> [What you will do]:
Below are the records. List every line holding the word "path".

> [Saved entries]:

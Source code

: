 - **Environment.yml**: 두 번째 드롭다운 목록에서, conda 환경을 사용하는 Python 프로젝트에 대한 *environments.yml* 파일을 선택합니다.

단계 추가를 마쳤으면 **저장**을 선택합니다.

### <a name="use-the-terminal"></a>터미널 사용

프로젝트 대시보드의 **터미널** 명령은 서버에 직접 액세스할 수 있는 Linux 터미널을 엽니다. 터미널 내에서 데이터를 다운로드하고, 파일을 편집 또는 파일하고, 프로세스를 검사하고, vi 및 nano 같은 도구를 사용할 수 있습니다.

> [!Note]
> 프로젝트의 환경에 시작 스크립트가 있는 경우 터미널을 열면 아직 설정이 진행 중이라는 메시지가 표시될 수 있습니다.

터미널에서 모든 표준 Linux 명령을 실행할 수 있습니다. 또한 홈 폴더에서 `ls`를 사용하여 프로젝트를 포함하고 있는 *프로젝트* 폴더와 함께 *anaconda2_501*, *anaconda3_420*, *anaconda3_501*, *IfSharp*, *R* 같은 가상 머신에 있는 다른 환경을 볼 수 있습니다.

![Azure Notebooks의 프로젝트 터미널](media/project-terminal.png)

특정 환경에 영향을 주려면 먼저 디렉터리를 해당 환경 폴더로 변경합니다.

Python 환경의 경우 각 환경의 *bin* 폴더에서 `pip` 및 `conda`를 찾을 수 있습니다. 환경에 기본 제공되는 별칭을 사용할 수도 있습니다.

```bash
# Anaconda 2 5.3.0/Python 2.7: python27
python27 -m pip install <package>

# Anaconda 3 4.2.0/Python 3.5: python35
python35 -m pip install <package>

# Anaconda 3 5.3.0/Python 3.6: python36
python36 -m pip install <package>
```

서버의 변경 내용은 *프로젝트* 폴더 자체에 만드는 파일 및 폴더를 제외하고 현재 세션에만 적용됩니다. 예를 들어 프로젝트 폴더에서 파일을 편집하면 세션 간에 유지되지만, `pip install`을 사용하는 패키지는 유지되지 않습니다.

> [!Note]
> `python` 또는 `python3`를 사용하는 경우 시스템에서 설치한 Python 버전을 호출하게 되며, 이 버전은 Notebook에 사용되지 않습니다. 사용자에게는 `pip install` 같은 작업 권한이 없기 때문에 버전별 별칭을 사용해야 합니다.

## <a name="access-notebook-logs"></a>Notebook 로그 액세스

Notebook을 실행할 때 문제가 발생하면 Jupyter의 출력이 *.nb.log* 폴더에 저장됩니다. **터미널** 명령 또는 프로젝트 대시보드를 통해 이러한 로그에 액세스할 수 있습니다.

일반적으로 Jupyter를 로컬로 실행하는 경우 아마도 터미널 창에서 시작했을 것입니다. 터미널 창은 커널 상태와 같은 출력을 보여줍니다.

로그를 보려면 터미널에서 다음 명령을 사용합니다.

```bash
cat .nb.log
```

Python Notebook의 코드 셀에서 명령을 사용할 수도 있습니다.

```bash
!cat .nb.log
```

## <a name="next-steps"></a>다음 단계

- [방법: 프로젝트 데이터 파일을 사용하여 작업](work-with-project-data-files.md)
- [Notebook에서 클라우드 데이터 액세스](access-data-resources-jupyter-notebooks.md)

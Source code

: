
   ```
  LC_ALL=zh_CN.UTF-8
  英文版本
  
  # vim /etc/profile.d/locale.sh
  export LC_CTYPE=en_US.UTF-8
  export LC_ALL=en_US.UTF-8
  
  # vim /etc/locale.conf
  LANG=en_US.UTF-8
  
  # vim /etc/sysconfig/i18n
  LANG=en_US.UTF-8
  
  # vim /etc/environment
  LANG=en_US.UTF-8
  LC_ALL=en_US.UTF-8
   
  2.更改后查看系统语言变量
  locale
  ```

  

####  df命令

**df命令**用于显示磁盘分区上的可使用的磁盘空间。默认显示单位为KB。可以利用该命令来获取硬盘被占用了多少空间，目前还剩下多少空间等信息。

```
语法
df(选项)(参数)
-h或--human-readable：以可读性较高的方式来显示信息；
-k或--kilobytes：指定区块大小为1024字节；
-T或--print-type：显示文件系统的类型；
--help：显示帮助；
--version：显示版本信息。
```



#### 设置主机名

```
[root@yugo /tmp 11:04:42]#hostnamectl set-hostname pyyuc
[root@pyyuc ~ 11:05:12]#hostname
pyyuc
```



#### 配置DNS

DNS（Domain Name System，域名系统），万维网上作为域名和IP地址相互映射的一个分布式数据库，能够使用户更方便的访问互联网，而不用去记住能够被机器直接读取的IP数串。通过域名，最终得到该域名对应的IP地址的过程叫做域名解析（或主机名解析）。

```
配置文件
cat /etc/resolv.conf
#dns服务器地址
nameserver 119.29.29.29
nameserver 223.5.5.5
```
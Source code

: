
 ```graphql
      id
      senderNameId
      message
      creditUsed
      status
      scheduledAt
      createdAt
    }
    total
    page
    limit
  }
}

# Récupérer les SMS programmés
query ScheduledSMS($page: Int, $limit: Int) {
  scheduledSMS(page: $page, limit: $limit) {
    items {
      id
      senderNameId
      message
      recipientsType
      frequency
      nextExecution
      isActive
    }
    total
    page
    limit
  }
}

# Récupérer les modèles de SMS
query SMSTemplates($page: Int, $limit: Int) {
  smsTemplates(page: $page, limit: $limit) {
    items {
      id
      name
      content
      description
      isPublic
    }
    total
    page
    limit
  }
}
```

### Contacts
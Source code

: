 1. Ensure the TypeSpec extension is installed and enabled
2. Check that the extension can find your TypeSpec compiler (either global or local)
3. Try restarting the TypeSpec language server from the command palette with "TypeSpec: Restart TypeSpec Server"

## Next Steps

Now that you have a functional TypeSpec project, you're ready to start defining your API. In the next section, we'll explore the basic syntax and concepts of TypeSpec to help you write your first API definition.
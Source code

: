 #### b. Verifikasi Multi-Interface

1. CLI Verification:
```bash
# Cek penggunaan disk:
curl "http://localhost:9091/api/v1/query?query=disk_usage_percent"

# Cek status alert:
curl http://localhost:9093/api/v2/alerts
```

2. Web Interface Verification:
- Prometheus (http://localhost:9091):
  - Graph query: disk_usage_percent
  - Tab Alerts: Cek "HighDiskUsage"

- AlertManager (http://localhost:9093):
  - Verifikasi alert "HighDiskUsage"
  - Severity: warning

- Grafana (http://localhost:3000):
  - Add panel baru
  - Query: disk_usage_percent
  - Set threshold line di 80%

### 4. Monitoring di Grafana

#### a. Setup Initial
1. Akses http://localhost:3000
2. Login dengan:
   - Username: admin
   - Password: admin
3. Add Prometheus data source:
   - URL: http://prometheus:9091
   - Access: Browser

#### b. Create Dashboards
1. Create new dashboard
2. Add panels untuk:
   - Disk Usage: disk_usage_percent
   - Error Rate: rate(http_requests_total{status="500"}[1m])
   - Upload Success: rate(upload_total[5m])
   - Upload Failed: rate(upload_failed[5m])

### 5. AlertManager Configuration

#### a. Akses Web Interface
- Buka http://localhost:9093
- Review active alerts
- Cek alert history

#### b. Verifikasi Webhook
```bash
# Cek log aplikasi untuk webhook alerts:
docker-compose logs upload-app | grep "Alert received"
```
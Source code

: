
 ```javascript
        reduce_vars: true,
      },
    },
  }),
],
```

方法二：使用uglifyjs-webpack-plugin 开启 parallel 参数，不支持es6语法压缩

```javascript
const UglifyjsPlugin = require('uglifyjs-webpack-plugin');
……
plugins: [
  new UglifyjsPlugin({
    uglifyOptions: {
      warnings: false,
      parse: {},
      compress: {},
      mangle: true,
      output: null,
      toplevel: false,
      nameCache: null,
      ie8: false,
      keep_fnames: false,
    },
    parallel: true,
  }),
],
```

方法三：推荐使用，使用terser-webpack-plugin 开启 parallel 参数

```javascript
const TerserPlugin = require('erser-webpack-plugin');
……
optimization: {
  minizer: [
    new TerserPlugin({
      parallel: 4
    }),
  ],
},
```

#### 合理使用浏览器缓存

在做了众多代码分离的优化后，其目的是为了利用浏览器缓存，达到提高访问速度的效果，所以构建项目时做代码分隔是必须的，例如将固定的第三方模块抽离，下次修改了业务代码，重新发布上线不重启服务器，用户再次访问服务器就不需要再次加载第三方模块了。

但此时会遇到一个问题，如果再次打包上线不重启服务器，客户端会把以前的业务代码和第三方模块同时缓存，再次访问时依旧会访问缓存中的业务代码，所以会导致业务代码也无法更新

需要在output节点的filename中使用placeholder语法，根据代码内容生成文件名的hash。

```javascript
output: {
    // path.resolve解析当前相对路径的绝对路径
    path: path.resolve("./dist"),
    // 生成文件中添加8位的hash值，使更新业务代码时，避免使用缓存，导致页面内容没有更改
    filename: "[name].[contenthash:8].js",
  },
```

> [Exercise answer]:
    // path.resolve解析当前相对路径的绝对路径
    path: path.resolve("./dist"),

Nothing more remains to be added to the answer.